Operação deflagrada em SC mira grupo suspeito de trazer cargas de papel da Argentina sem pagar impostos

13/02/2020 - 14h31

A Polícia Federal cumpre mandados de busca e apreensão na manhã desta quinta-feira (13), em Santa Catarina, Paraná e São Paulo contra um grupo investigado por trazer para o Brasil cargas de papel de seda da Argentina sem o pagamento de impostos. O crime é caracterizado como descaminho. Durante a ação, um homem foi preso em fragrante por contrabando de cigarro em São Paulo.

O produto é utilizado na confecção de cigarros. De acordo com a Polícia Federal, a carga vinha de um fornecedor da cidade de Bernardo de Irigoyen, localizada na fronteira com o município de Dionísio Cerqueira, no Extremo Oeste catarinense, e Barracão (PR).

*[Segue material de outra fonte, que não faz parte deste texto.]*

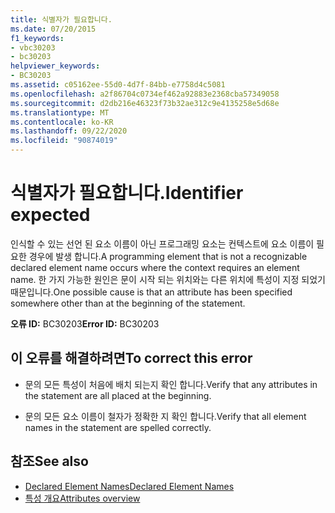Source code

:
 ```yaml
---
title: 식별자가 필요합니다.
ms.date: 07/20/2015
f1_keywords:
- vbc30203
- bc30203
helpviewer_keywords:
- BC30203
ms.assetid: c05162ee-55d0-4d7f-84bb-e7758d4c5081
ms.openlocfilehash: a2f86704c0734ef462a92883e2368cba57349058
ms.sourcegitcommit: d2db216e46323f73b32ae312c9e4135258e5d68e
ms.translationtype: MT
ms.contentlocale: ko-KR
ms.lasthandoff: 09/22/2020
ms.locfileid: "90874019"
---
```

# <a name="identifier-expected"></a><span data-ttu-id="898d8-102">식별자가 필요합니다.</span><span class="sxs-lookup"><span data-stu-id="898d8-102">Identifier expected</span></span>

<span data-ttu-id="898d8-103">인식할 수 있는 선언 된 요소 이름이 아닌 프로그래밍 요소는 컨텍스트에 요소 이름이 필요한 경우에 발생 합니다.</span><span class="sxs-lookup"><span data-stu-id="898d8-103">A programming element that is not a recognizable declared element name occurs where the context requires an element name.</span></span> <span data-ttu-id="898d8-104">한 가지 가능한 원인은 문이 시작 되는 위치와는 다른 위치에 특성이 지정 되었기 때문입니다.</span><span class="sxs-lookup"><span data-stu-id="898d8-104">One possible cause is that an attribute has been specified somewhere other than at the beginning of the statement.</span></span>  
  
 <span data-ttu-id="898d8-105">**오류 ID:** BC30203</span><span class="sxs-lookup"><span data-stu-id="898d8-105">**Error ID:** BC30203</span></span>  
  
## <a name="to-correct-this-error"></a><span data-ttu-id="898d8-106">이 오류를 해결하려면</span><span class="sxs-lookup"><span data-stu-id="898d8-106">To correct this error</span></span>  
  
- <span data-ttu-id="898d8-107">문의 모든 특성이 처음에 배치 되는지 확인 합니다.</span><span class="sxs-lookup"><span data-stu-id="898d8-107">Verify that any attributes in the statement are all placed at the beginning.</span></span>  
  
- <span data-ttu-id="898d8-108">문의 모든 요소 이름이 철자가 정확한 지 확인 합니다.</span><span class="sxs-lookup"><span data-stu-id="898d8-108">Verify that all element names in the statement are spelled correctly.</span></span>  
  
## <a name="see-also"></a><span data-ttu-id="898d8-109">참조</span><span class="sxs-lookup"><span data-stu-id="898d8-109">See also</span></span>

- [<span data-ttu-id="898d8-110">Declared Element Names</span><span class="sxs-lookup"><span data-stu-id="898d8-110">Declared Element Names</span></span>](../../programming-guide/language-features/declared-elements/declared-element-names.md)
- [<span data-ttu-id="898d8-111">특성 개요</span><span class="sxs-lookup"><span data-stu-id="898d8-111">Attributes overview</span></span>](../../programming-guide/concepts/attributes/index.md)
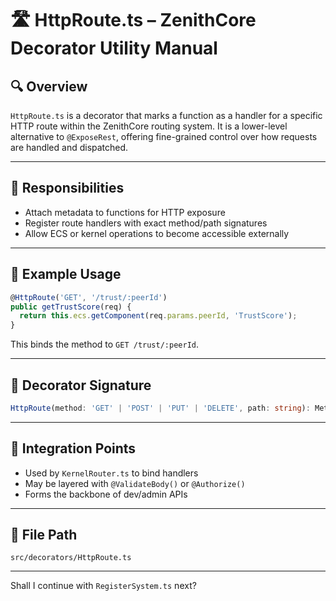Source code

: 
# 🛣 HttpRoute.ts – ZenithCore Decorator Utility Manual

## 🔍 Overview

`HttpRoute.ts` is a decorator that marks a function as a handler for a specific HTTP route within the ZenithCore routing system. It is a lower-level alternative to `@ExposeRest`, offering fine-grained control over how requests are handled and dispatched.

---

## 🎯 Responsibilities

- Attach metadata to functions for HTTP exposure
- Register route handlers with exact method/path signatures
- Allow ECS or kernel operations to become accessible externally

---

## 🧠 Example Usage

```ts
@HttpRoute('GET', '/trust/:peerId')
public getTrustScore(req) {
  return this.ecs.getComponent(req.params.peerId, 'TrustScore');
}
```

This binds the method to `GET /trust/:peerId`.

---

## 🔧 Decorator Signature

```ts
HttpRoute(method: 'GET' | 'POST' | 'PUT' | 'DELETE', path: string): MethodDecorator
```

---

## 🔗 Integration Points

- Used by `KernelRouter.ts` to bind handlers
- May be layered with `@ValidateBody()` or `@Authorize()`
- Forms the backbone of dev/admin APIs

---

## 📁 File Path

```
src/decorators/HttpRoute.ts
```

---

Shall I continue with `RegisterSystem.ts` next?
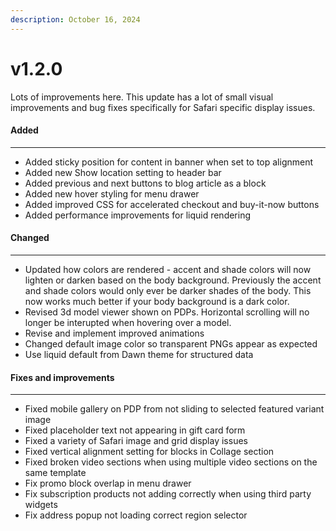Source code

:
 ```yaml
---
description: October 16, 2024
---
```


# v1.2.0

Lots of improvements here. This update has a lot of small visual improvements and bug fixes specifically for Safari specific display issues.

#### **Added**

***

* Added sticky position for content in banner when set to top alignment
* Added new Show location setting to header bar
* Added previous and next buttons to blog article as a block
* Added new hover styling for menu drawer
* Added improved CSS for accelerated checkout and buy-it-now buttons
* Added performance improvements for liquid rendering

#### **Changed**

***

* Updated how colors are rendered - accent and shade colors will now lighten or darken based on the body background. Previously the accent and shade colors would only ever be darker shades of the body. This now works much better if your body background is a dark color.
* Revised 3d model viewer shown on PDPs. Horizontal scrolling will no longer be interupted when hovering over a model.
* Revise and implement improved animations
* Changed default image color so transparent PNGs appear as expected
* Use liquid default from Dawn theme for structured data

#### **Fixes and improvements**

***

* Fixed mobile gallery on PDP from not sliding to selected featured variant image
* Fixed placeholder text not appearing in gift card form
* Fixed a variety of Safari image and grid display issues
* Fixed vertical alignment setting for blocks in Collage section
* Fixed broken video sections when using multiple video sections on the same template
* Fix promo block overlap in menu drawer
* Fix subscription products not adding correctly when using third party widgets
* Fix address popup not loading correct region selector
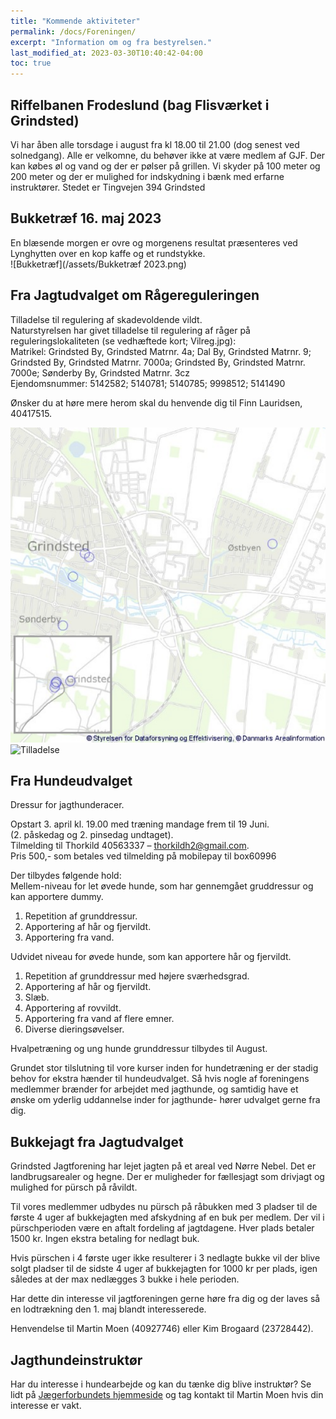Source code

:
 ```yaml
---
title: "Kommende aktiviteter"
permalink: /docs/Foreningen/
excerpt: "Information om og fra bestyrelsen."
last_modified_at: 2023-03-30T10:40:42-04:00
toc: true
---
```

## Riffelbanen Frodeslund (bag Flisværket i Grindsted)
Vi har åben alle torsdage i august fra kl 18.00 til 21.00 (dog senest ved solnedgang). Alle er velkomne, du behøver ikke at være medlem af GJF. Der kan købes øl og vand og der er pølser på grillen. Vi skyder på 100 meter og 200 meter og der er mulighed for indskydning i bænk med erfarne instruktører. Stedet er Tingvejen 394 Grindsted



## Bukketræf 16. maj 2023
En blæsende morgen er ovre og morgenens resultat præsenteres ved Lynghytten over en kop kaffe og et rundstykke.   
![Bukketræf](/assets/Bukketræf 2023.png)

## Fra Jagtudvalget om Rågereguleringen
Tilladelse til regulering af skadevoldende vildt.  
Naturstyrelsen har givet tilladelse til regulering af råger på reguleringslokaliteten (se vedhæftede kort; Vilreg.jpg):   
Matrikel: Grindsted By, Grindsted Matrnr. 4a; Dal By, Grindsted Matrnr. 9; Grindsted By, Grindsted Matrnr. 7000a; Grindsted By, Grindsted Matrnr. 7000e; Sønderby By, Grindsted Matrnr. 3cz   
Ejendomsnummer: 
5142582; 5140781; 5140785; 9998512; 5141490   
  
Ønsker du at høre mere herom skal du henvende dig til Finn Lauridsen, 40417515.   

![Vilreg](/assets/Vilreg.png)
![Tilladelse](/assets/Afgørelse2023.png)

## Fra Hundeudvalget
Dressur for jagthunderacer. 	
 
Opstart 3. april kl. 19.00 med træning mandage frem til 19 Juni.  
(2. påskedag og 2. pinsedag undtaget).  
Tilmelding til Thorkild 40563337 – thorkildh2@gmail.com.  
Pris 500,- som betales ved tilmelding på mobilepay til box60996
 
Der tilbydes følgende hold:   
Mellem-niveau for let øvede hunde, som har gennemgået gruddressur og kan apportere dummy. 
1.	Repetition af grunddressur. 
2.	Apportering af hår og fjervildt.
3.	Apportering fra vand. 
 
Udvidet niveau for øvede hunde, som kan apportere hår og fjervildt. 
 
1.	Repetition af grunddressur med højere sværhedsgrad. 
2.	Apportering af hår og fjervildt. 
3.	Slæb.
4.	Apportering af rovvildt. 
5.	Apportering fra vand af flere emner. 
6.	Diverse dieringsøvelser. 
 
Hvalpetræning og ung hunde grunddressur tilbydes til August.

Grundet stor tilslutning til vore kurser inden for hundetræning er der stadig behov for ekstra hænder til hundeudvalget. Så hvis nogle af foreningens medlemmer brænder for arbejdet med jagthunde, og samtidig have et ønske om yderlig uddannelse inder for jagthunde- hører udvalget gerne fra dig.
## Bukkejagt fra Jagtudvalget

Grindsted Jagtforening har lejet jagten på et areal ved Nørre Nebel. Det er landbrugsarealer og hegne. Der er muligheder for fællesjagt som drivjagt og mulighed for pürsch på råvildt.

Til vores medlemmer udbydes nu pürsch på råbukken med 3 pladser til de første 4 uger af bukkejagten med afskydning af en buk per medlem. Der vil i pürschperioden være en aftalt fordeling af jagtdagene. Hver plads betaler 1500 kr. Ingen ekstra betaling for nedlagt buk.

Hvis pürschen i 4 første uger ikke resulterer i 3 nedlagte bukke vil der blive solgt pladser til de sidste 4 uger af bukkejagten for 1000 kr per plads, igen således at der max nedlægges 3 bukke i hele perioden.

Har dette din interesse vil jagtforeningen gerne høre fra dig og der laves så en lodtrækning den 1. maj blandt interesserede. 

Henvendelse til Martin Moen (40927746) eller Kim Brogaard (23728442).

## Jagthundeinstruktør
Har du interesse i hundearbejde og kan du tænke dig blive instruktør?
Se lidt på [Jægerforbundets hjemmeside](https://www.jaegerforbundet.dk/det-sker-i-dj/instruktor-uddannelserne/jagthundeinstruktor/) og tag kontakt til Martin Moen hvis din interesse er vakt.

Segundo a polícia, estão sendo cumpridas 11 ordens judiciais em Dionísio Cerqueira, Santa Terezinha de Itaipu (PR), São Paulo (SP), Praia Grande (SP) e São Vicente (SP), expedidos pela 5ª Vara Federal de Foz do Iguaçu (PR). Três pessoas investigadas tiveram a conta bancária bloqueada e imóveis sequestrados.

Durante as buscas, foram apreendidas caixas de papel de seda em Dionísio Cerqueira, de cigarros e papel de seda em Praia Grande (SP) e de cigarro em São Paulo, de acordo com o balanço parcial divulgado às 10h30, pela Polícia Federal em Santa Catarina.

Investigação

O caso começou a ser investigado em 2017, com a prisão em fragrante de um dos suspeitos no município de Barracão (PR). Ele teria entrado no Brasil com uma carga de papel de seda.

A investigação teria apontado que o fornecedor argentino recebeu cerca de R$ 2,3 milhões em uma conta mantida no Brasil, em um período de três anos. De acordo com a PF, foram identificados indícios de que o valor seria resultado da venda dos produtos estrangeiros irregularmente trazidos ao país, caracterizado como comércio ilegal.

Duas pessoas seriam encarregadas de fazer as remessas dos produtos para distribuidores de São Paulo - uma de Dionísio Cerqueira e outra de Santa Terezinha de Itaipu (PR). Conforme a polícia, juntas elas teriam recebido cerca de R$ 4,8 milhões durante o mesmo período.

Os investigados podem responder pelos crimes de descaminho, quando não são pagos os devidos impostos pela mercadoria recebida no país, e associação criminosa.